:: Given data ::
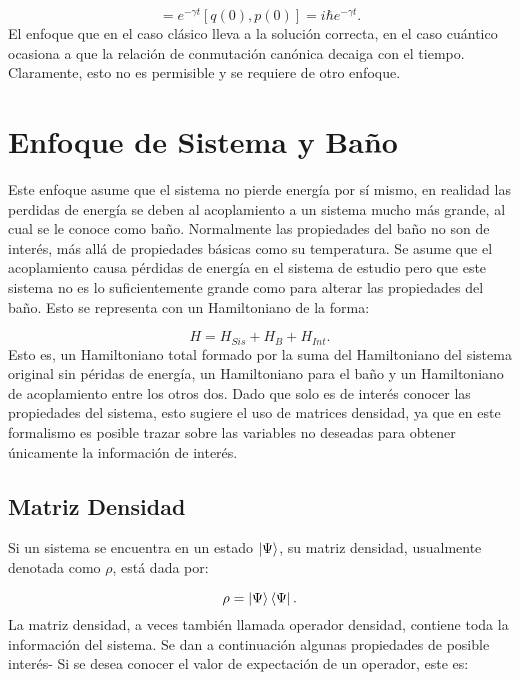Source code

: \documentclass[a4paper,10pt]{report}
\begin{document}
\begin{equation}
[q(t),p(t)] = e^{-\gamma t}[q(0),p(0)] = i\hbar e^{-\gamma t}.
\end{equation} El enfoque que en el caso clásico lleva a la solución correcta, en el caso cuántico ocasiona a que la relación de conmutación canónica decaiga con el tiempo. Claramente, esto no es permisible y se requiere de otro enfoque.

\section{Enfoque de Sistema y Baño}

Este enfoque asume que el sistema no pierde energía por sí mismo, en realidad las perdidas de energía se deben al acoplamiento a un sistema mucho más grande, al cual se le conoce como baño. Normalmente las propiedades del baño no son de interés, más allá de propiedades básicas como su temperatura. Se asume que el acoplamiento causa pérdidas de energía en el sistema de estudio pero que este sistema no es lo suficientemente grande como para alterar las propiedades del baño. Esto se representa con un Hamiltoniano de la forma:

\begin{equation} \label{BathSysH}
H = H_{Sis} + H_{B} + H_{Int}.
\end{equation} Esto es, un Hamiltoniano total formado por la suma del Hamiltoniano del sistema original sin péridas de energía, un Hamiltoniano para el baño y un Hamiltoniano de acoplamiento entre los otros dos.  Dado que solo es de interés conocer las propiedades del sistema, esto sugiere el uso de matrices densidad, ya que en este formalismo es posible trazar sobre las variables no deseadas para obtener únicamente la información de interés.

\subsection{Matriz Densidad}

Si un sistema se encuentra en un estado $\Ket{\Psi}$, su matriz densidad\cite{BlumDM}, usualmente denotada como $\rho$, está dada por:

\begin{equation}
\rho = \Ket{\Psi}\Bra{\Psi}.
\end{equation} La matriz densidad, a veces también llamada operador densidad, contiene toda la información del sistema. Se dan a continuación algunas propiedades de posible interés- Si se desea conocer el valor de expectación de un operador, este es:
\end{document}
:::
:: Given data ::
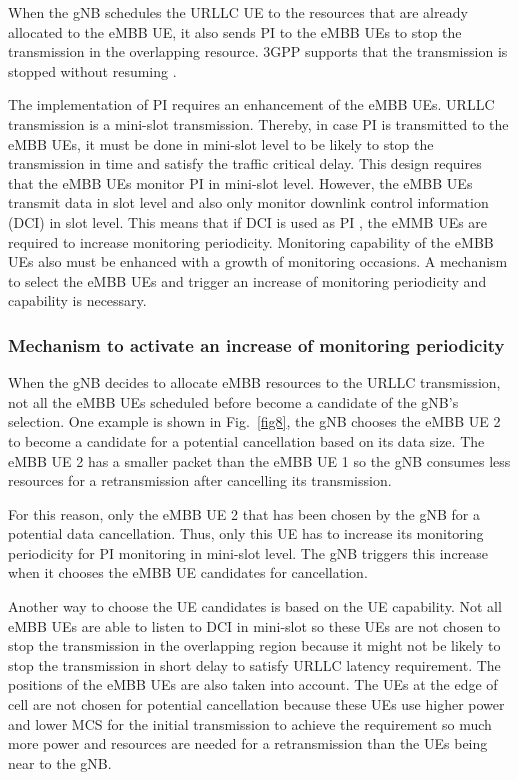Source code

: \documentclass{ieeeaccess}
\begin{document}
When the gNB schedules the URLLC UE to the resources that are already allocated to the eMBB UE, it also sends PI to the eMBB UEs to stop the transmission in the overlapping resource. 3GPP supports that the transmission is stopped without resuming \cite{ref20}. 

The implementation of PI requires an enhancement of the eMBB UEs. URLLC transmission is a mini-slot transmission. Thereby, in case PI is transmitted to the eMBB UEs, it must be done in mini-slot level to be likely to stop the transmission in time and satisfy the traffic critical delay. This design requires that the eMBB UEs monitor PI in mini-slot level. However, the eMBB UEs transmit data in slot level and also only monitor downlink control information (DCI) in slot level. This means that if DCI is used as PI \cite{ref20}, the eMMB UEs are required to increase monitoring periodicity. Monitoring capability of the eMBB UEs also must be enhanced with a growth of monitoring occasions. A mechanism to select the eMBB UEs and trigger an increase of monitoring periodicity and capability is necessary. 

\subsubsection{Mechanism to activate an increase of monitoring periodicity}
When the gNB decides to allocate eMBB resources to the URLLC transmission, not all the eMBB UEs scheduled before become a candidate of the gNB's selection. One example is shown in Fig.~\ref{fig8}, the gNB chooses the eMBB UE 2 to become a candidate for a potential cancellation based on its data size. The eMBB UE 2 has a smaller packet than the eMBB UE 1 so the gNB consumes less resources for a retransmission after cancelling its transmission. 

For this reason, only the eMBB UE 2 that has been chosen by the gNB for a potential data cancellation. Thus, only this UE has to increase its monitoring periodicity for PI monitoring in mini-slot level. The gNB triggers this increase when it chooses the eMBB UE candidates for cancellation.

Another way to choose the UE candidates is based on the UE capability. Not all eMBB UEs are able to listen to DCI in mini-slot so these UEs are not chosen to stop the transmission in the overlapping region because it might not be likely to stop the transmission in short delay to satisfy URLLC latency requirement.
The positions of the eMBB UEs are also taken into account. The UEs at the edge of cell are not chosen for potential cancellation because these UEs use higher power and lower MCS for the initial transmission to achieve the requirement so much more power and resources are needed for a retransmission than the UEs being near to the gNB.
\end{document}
:::
▸ **Your goal**
Using the records above, set down exactly the lines from the one with "When the gNB schedules" through the one with "to activate an", inclusive, and nothing more.

▸ **Answer section**
When the gNB schedules the URLLC UE to the resources that are already allocated to the eMBB UE, it also sends PI to the eMBB UEs to stop the transmission in the overlapping resource. 3GPP supports that the transmission is stopped without resuming \cite{ref20}. 

The implementation of PI requires an enhancement of the eMBB UEs. URLLC transmission is a mini-slot transmission. Thereby, in case PI is transmitted to the eMBB UEs, it must be done in mini-slot level to be likely to stop the transmission in time and satisfy the traffic critical delay. This design requires that the eMBB UEs monitor PI in mini-slot level. However, the eMBB UEs transmit data in slot level and also only monitor downlink control information (DCI) in slot level. This means that if DCI is used as PI \cite{ref20}, the eMMB UEs are required to increase monitoring periodicity. Monitoring capability of the eMBB UEs also must be enhanced with a growth of monitoring occasions. A mechanism to select the eMBB UEs and trigger an increase of monitoring periodicity and capability is necessary. 

\subsubsection{Mechanism to activate an increase of monitoring periodicity}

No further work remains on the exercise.